* **Data section**
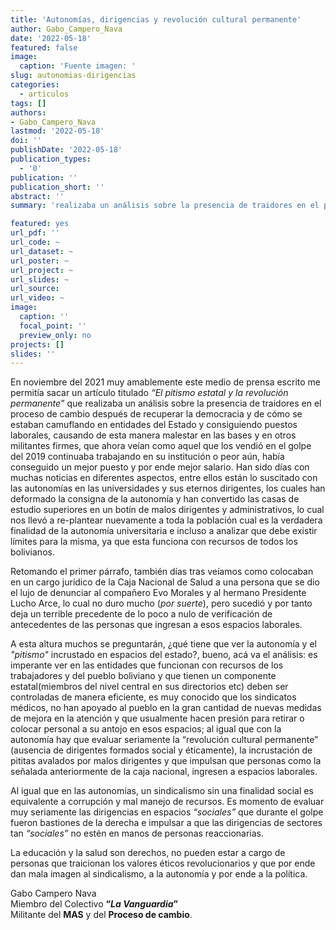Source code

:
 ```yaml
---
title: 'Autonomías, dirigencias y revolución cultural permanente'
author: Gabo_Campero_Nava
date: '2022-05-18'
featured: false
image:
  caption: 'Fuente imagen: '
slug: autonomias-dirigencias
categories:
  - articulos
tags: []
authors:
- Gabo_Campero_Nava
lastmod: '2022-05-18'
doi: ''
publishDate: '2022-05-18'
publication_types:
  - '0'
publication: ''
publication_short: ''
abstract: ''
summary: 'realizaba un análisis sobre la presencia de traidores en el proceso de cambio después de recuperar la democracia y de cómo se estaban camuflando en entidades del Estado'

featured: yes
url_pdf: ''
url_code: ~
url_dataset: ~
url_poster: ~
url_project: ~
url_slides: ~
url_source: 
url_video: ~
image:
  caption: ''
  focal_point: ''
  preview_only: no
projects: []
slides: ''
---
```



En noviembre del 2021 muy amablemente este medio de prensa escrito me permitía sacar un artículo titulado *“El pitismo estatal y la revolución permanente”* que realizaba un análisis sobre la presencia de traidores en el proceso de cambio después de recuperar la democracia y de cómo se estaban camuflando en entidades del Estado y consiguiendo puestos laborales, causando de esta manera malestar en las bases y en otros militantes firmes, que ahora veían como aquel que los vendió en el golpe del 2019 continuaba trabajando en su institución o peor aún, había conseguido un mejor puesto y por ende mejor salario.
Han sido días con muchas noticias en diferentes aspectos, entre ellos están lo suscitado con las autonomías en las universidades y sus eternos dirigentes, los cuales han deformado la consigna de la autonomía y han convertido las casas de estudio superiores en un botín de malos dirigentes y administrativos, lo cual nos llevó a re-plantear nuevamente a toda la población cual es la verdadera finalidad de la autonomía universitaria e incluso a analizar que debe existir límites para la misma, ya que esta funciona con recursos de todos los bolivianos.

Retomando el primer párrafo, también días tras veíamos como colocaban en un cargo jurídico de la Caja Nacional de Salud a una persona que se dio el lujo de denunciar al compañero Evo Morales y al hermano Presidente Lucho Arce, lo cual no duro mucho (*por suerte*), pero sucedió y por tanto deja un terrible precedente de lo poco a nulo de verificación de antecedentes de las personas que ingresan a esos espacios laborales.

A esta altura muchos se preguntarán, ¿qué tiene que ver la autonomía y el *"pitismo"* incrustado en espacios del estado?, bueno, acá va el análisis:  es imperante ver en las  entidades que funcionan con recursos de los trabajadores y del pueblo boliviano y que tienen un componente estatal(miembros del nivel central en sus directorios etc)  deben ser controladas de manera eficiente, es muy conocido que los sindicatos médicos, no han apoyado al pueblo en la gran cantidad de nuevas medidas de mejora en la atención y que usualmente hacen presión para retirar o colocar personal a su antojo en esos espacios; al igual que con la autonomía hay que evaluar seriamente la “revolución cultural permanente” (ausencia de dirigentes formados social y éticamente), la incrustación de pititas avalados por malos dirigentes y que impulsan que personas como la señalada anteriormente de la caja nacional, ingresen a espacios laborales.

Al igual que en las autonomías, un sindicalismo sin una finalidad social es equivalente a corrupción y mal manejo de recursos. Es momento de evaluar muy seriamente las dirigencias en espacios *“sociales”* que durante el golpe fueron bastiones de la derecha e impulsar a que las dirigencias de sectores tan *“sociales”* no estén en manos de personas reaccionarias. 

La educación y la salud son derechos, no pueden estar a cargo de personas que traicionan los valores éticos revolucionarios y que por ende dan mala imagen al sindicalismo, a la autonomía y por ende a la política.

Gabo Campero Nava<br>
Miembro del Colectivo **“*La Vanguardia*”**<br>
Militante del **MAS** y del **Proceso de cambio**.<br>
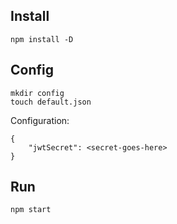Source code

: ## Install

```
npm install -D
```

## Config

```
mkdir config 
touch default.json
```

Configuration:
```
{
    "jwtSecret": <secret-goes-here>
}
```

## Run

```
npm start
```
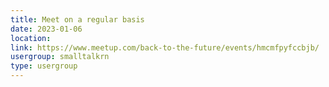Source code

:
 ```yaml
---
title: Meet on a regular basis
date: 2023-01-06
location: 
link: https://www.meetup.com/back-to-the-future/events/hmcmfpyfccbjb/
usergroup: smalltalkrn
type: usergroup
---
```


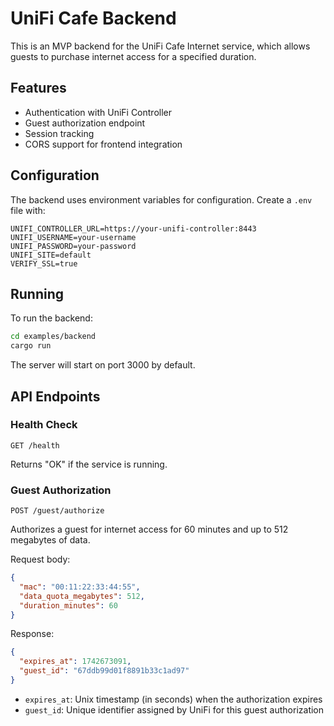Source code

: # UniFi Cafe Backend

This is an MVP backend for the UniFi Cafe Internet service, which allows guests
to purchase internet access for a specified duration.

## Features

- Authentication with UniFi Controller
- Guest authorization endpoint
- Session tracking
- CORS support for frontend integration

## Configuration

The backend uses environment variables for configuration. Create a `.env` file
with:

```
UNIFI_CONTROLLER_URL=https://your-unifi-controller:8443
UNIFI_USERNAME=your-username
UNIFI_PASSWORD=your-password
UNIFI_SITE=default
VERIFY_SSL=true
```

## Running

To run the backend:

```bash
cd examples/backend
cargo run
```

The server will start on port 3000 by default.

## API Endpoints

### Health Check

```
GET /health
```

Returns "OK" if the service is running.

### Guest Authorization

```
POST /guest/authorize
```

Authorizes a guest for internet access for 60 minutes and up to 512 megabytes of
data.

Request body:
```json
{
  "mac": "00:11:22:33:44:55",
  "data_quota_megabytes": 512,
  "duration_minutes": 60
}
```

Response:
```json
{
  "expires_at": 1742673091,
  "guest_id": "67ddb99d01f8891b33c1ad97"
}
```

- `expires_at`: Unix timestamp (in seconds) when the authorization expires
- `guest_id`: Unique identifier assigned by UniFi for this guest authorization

* **Required work**
Would you copy every line of the entries in which "imagen" appears?

* **Result of this exercise**
  caption: 'Fuente imagen: '
La educación y la salud son derechos, no pueden estar a cargo de personas que traicionan los valores éticos revolucionarios y que por ende dan mala imagen al sindicalismo, a la autonomía y por ende a la política.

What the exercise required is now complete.